**TASK ITEM**:
Below are the records; copy each line in them that holds the word "releaseCycle".

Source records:
* * * * * * * * *

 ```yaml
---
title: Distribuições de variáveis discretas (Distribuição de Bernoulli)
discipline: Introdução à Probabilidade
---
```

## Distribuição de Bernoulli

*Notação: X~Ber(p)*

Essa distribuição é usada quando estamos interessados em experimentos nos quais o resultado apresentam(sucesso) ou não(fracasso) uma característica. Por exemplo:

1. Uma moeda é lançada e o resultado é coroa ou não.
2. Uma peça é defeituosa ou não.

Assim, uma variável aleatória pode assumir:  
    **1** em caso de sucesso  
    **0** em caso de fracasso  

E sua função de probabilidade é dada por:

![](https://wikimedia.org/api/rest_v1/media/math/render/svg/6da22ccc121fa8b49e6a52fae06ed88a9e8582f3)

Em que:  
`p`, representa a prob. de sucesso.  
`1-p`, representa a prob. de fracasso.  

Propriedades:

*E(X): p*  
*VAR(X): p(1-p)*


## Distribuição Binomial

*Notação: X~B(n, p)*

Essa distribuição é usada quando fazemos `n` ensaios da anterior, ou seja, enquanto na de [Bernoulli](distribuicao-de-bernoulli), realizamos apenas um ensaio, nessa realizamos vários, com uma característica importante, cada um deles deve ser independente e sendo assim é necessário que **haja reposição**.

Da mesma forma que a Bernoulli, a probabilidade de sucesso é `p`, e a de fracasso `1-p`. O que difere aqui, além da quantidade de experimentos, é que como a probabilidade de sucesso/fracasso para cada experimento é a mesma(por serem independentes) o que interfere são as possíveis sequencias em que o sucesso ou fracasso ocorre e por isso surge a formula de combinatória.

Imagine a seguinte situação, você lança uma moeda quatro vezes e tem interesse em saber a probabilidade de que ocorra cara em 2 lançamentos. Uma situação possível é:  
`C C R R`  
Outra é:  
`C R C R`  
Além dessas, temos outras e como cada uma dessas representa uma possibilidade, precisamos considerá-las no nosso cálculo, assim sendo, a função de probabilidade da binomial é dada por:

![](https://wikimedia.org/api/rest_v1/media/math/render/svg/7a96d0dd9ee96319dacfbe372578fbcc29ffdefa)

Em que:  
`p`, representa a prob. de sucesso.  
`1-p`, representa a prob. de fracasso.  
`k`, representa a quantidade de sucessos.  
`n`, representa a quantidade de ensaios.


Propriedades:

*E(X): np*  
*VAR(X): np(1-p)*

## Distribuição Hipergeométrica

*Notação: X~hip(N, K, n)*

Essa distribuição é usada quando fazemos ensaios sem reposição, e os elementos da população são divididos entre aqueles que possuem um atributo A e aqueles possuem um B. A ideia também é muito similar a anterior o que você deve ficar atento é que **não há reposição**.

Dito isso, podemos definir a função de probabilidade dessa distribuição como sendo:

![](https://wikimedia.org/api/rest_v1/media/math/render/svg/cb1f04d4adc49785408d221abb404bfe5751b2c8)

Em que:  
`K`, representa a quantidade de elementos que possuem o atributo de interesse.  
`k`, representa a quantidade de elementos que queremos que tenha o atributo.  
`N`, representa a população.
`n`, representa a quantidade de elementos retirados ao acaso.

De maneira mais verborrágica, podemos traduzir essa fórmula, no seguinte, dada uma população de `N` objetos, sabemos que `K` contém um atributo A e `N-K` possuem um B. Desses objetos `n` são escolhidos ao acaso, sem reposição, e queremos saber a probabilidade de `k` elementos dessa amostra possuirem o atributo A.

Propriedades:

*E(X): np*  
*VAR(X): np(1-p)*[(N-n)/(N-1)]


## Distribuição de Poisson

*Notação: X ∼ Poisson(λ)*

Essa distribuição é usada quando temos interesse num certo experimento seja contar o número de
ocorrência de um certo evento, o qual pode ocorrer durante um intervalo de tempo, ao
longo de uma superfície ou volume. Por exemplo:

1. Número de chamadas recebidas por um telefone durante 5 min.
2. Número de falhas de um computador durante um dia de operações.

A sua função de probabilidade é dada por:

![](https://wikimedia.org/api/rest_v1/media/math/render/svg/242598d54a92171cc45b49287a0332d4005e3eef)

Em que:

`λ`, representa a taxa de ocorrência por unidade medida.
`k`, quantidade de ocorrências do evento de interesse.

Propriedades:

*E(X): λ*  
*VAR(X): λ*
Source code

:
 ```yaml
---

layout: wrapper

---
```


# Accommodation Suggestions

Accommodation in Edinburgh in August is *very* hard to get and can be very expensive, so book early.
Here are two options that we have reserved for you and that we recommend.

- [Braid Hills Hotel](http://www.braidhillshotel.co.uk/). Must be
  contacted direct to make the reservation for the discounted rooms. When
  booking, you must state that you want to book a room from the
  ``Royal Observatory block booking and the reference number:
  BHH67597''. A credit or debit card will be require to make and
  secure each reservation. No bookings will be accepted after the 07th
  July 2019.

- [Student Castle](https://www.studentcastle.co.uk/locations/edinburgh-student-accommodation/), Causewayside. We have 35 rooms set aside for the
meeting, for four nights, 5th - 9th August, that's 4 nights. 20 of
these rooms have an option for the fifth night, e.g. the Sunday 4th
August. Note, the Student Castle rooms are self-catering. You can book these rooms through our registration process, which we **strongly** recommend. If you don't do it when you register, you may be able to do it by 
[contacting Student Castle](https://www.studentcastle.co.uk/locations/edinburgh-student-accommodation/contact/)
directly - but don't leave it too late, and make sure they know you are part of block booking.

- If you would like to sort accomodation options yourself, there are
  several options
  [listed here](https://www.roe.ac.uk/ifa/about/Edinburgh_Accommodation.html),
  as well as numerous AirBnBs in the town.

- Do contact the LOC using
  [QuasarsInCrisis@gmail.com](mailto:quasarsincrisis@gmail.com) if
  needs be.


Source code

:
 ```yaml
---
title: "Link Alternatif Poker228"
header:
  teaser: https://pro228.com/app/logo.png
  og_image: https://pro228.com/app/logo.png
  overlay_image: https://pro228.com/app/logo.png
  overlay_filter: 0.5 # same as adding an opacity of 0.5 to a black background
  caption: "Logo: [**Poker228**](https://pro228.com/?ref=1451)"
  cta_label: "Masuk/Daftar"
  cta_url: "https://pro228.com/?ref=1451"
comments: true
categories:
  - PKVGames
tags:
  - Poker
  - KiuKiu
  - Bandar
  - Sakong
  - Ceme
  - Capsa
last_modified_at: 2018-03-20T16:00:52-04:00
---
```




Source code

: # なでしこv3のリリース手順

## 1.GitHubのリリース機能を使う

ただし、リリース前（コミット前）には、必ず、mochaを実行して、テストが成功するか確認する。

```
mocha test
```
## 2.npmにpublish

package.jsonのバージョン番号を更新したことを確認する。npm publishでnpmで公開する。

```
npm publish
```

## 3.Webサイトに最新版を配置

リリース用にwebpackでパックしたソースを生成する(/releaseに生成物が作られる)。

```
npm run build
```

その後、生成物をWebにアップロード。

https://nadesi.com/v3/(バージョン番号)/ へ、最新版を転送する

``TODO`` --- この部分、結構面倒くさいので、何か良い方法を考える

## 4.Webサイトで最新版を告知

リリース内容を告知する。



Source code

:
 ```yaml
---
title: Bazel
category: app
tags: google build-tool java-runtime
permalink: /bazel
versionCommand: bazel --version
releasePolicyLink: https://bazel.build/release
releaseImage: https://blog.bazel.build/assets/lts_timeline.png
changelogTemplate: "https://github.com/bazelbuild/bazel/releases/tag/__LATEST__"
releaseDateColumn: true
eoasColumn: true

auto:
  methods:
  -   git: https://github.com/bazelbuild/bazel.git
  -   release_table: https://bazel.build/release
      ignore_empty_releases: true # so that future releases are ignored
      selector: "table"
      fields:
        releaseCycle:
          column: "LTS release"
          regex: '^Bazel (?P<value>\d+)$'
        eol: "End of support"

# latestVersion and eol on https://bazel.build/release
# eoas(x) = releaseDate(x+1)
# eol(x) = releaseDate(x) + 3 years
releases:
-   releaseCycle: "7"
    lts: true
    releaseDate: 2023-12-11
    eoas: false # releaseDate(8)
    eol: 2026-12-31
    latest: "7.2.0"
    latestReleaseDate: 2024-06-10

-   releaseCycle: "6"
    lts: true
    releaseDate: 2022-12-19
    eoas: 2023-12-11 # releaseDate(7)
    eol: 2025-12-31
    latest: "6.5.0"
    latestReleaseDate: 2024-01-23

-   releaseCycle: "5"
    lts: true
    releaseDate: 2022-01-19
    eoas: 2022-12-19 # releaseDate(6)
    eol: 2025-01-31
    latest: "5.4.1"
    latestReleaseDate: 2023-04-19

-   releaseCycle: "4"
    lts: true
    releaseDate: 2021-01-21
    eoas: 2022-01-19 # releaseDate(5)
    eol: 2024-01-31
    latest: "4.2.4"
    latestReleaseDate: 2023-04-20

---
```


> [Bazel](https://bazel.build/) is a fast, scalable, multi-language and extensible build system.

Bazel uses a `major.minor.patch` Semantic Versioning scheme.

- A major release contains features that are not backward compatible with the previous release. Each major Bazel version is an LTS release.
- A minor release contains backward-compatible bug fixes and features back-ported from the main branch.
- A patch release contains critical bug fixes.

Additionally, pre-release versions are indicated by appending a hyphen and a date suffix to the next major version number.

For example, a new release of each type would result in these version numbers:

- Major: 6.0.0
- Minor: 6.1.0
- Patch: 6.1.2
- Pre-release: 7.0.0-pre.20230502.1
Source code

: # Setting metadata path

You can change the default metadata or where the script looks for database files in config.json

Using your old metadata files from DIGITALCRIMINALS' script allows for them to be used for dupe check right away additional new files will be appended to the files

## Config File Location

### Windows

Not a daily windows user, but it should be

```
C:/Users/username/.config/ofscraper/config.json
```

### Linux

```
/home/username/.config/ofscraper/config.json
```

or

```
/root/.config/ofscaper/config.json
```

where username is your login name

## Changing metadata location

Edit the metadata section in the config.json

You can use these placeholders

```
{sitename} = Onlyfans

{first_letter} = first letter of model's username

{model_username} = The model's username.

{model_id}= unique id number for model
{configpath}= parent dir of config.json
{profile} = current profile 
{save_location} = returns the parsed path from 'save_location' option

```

* * * * * * * * *

**WRITTEN ANSWER**:
        releaseCycle:
-   releaseCycle: "7"
-   releaseCycle: "6"
-   releaseCycle: "5"
-   releaseCycle: "4"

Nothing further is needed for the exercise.